By David Lawder
GUANGZHOU, China (Reuters) - U.S. Treasury Secretary Janet Yellen said on Friday that China is too large to try to export its way to rapid growth and would benefit by reducing excess industrial capacity that is pressuring other economies.
Yellen said in remarks to an American Chamber of Commerce during a visit to China that she understands that Beijing's direct and indirect government support for manufacturing is linked to domestic development objectives.
But she said this "is currently leading to production capacity that significantly exceeds China's domestic demand, as well as what the global market can bear."
Yellen's comments underscored her main objective in talks later on Friday with Chinese Vice Premier He Lifeng - to point out the problems that China's excess factory capacity and growing exports are causing abroad, fueling potential trade tensions.
Premier Li Qiang in March set an ambitious growth target of 5% for 2024, fueled in part by more investment in new high-technology sectors as China struggles to overcome a property crisis and weak consumer demand.
The International Monetary Fund currently forecasts China's 2024 real GDP growth at 4.6%, falling to 4.1% in 2025.
Yellen said excess manufacturing capacity in China has been a problem in the past, but it has recently intensified with emerging risks in new sectors such as electric vehicles (EVs), batteries and solar energy products, undercutting competing workers and business in the U.S., Mexico and India.

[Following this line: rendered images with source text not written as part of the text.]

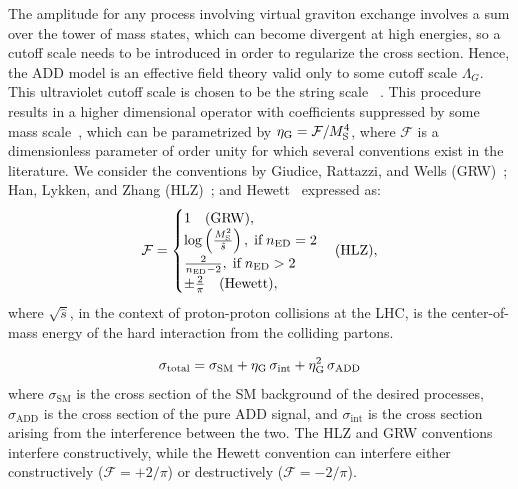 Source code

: The amplitude for any process involving virtual graviton exchange involves a sum over the \KK tower of \Gkk mass states, which can become divergent at high energies, so a cutoff scale needs to be introduced in order to regularize the cross section. Hence, the ADD model is an effective field theory valid only to some cutoff scale $\Lambda_{G}$. This ultraviolet cutoff scale is chosen to be the string scale \Ms~\cite{Han:1998sg}. This procedure results in a higher dimensional operator with coefficients suppressed by some mass scale~\cite{Gleisberg:2003ue}, which can be parametrized by $\eta_{\rm G} = \mathcal{F}/M_{\rm S}^4$, where $\mathcal{F}$ is a dimensionless parameter of order unity for which several conventions exist in the literature. We consider the conventions by Giudice, Rattazzi, and Wells (GRW)~\cite{Giudice:1998ck}; Han, Lykken, and Zhang (HLZ)~\cite{Han:1998sg}; and Hewett~\cite{Hewett:1998sn} expressed as:
\begin{equation}
	\label{eqn:add_f_conventions}
	\mathcal{F} = 
	\begin{cases} 
		1 \quad \text{(GRW)}, \\
		\log\left(\frac{M_{\rm S}^2}{\hat{s}} \right), \; \text{if} \; n_{\rm ED} = 2 \\ 
		\frac{2}{n_{\rm ED} - 2}, \; \text{if} \; n_{\rm ED} > 2 \\
		\pm\frac{2}{\pi} \quad \text{(Hewett)},
	\end{cases}
	\text{(HLZ)},
\end{equation}
where $\sqrt{\hat{s}}$, in the context of proton-proton collisions at the LHC, is the center-of-mass energy of the hard interaction from the colliding partons. 

\begin{equation}
	\sigma_{\mathrm{total}} = \sigma_{\mathrm{SM}} + \eta_{\rm G}\, \sigma_{\mathrm{int}} + \eta_{\rm G}^2\, \sigma_{\mathrm{ADD}}
\end{equation}
where $\sigma_{\mathrm{SM}}$ is the cross section of the SM background of the desired processes, $\sigma_{\mathrm{ADD}}$ is the cross section of the pure ADD signal, and $\sigma_{\mathrm{int}}$ is the cross section arising from the interference between the two. The HLZ and GRW conventions interfere constructively, while the Hewett convention can interfere either constructively ($\mathcal{F} = +2/\pi$) or destructively ($\mathcal{F} = -2/\pi$).

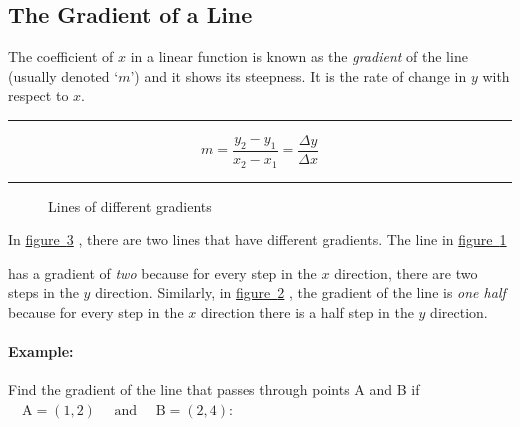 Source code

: \documentclass[a5paper,9pt]{book}
\theoremstyle{definition}
\newcommand{\txtlinesur}[1]{%
    \vspace*{\baselineskip}

    \hrule%

    \vspace*{\medskipamount}

    #1

    \vspace*{\medskipamount}

    \hrule%

    \vspace*{\baselineskip}
}
\newcommand{\fig}[2]{%
    \hyperref[#2]{#1~\ref*{#2}}%
}
\begin{document}
        \subsection{The Gradient of a Line}

        The coefficient of $x$ in a linear function is known as the \emph{gradient}
        of the line (usually denoted `$m$') and it shows its steepness. It is the rate
        of change in $y$ with respect to $x$.

        \txtlinesur{%
            \begin{equation}
                m = \frac{y_2-y_1}{x_2-x_1} = \frac{\Delta y}{\Delta x}
                \label{eq:straight_line_gradient}
            \end{equation}
        }

        \pagebreak

        \begin{figure}[ht]
            \centering
                \begin{subfigure}{0.45\textwidth}
                    \centering
                    
                    \caption{}\label{fig:lines_of_different_gradients_a}
                \end{subfigure}
                \hspace{20pt}
                \begin{subfigure}{0.45\textwidth}
                    \centering
                    
                    \caption{}\label{fig:lines_of_different_gradients_b}
                \end{subfigure}
            \caption{Lines of different gradients}\label{fig:lines_of_different_gradients}
        \end{figure}

        In \fig{figure}{fig:lines_of_different_gradients}, there are two lines that have
        different gradients. The line in \fig{figure}{fig:lines_of_different_gradients_a}
        has a gradient of \emph{two} because for every step in the $x$ direction, there are two
        steps in the $y$ direction. Similarly, in \fig{figure}{fig:lines_of_different_gradients_b},
        the gradient of the line is \emph{one half} because for every step in the $x$ direction
        there is a half step in the $y$ direction.

        \paragraph{Example:} Find the gradient of the line that passes through points
        A and B if $\quad\mathrm{A} = (1,2)\quad\text{ and }\quad\mathrm{B} = (2,4)$:
\end{document}
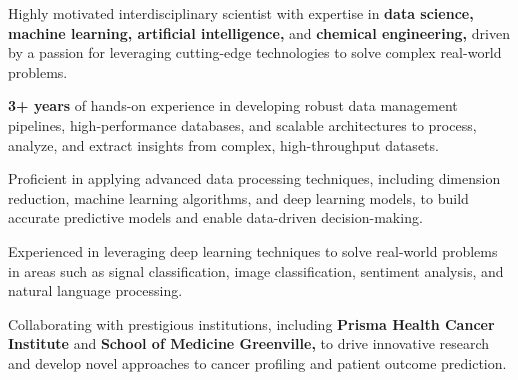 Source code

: 

\begin{cvparagraph}
    \vspace{0.5cm}
    \begin{cvitemsfree}
        \item{Highly motivated interdisciplinary scientist with expertise in \textbf{data science, machine learning, artificial intelligence,} and \textbf{chemical engineering,} driven by a passion for leveraging cutting-edge technologies to solve complex real-world problems.}
        \item{\textbf{3+ years} of hands-on experience in developing robust data management pipelines, high-performance databases, and scalable architectures to process, analyze, and extract insights from complex, high-throughput datasets.}
        \item{Proficient in applying advanced data processing techniques, including dimension reduction, machine learning algorithms, and deep learning models, to build accurate predictive models and enable data-driven decision-making.}
        \item{Experienced in leveraging deep learning techniques to solve real-world problems in areas such as signal classification, image classification, sentiment analysis, and natural language processing.}
        \item{Collaborating with prestigious institutions, including \textbf{Prisma Health Cancer Institute} and \textbf{School of Medicine Greenville,} to drive innovative research and develop novel approaches to cancer profiling and patient outcome prediction.}
    \end{cvitemsfree}


\end{cvparagraph}
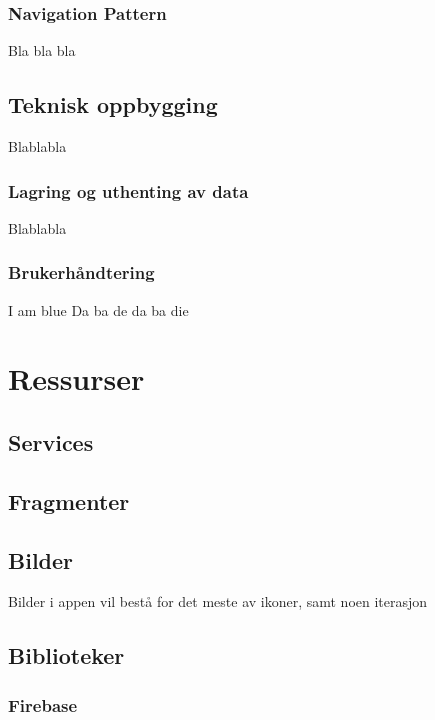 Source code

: \subsubsection{Navigation Pattern}
Bla bla bla

\subsection{Teknisk oppbygging}
Blablabla

\subsubsection{Lagring og uthenting av data}
Blablabla

\subsubsection{Brukerhåndtering}
I am blue
Da ba de da ba die

\section{Ressurser}
\subsection{Services}


\subsection{Fragmenter}

\subsection{Bilder}
Bilder i appen vil bestå for det meste av ikoner, samt noen iterasjon 

\subsection{Biblioteker}
\subsubsection{Firebase}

"I believe that addressing over capacity, and more generally considering market-based reforms, is in China's interest," she said.
She drew parallels to China's market-based reforms of past decades, which spurred growth that lifted hundreds of millions of people out of poverty, and said more gains could be made by reviving them.
Yellen also said she would raise concerns voiced by American and international companies about a deteriorating business climate in China, including "unfair treatment compared to local competitors."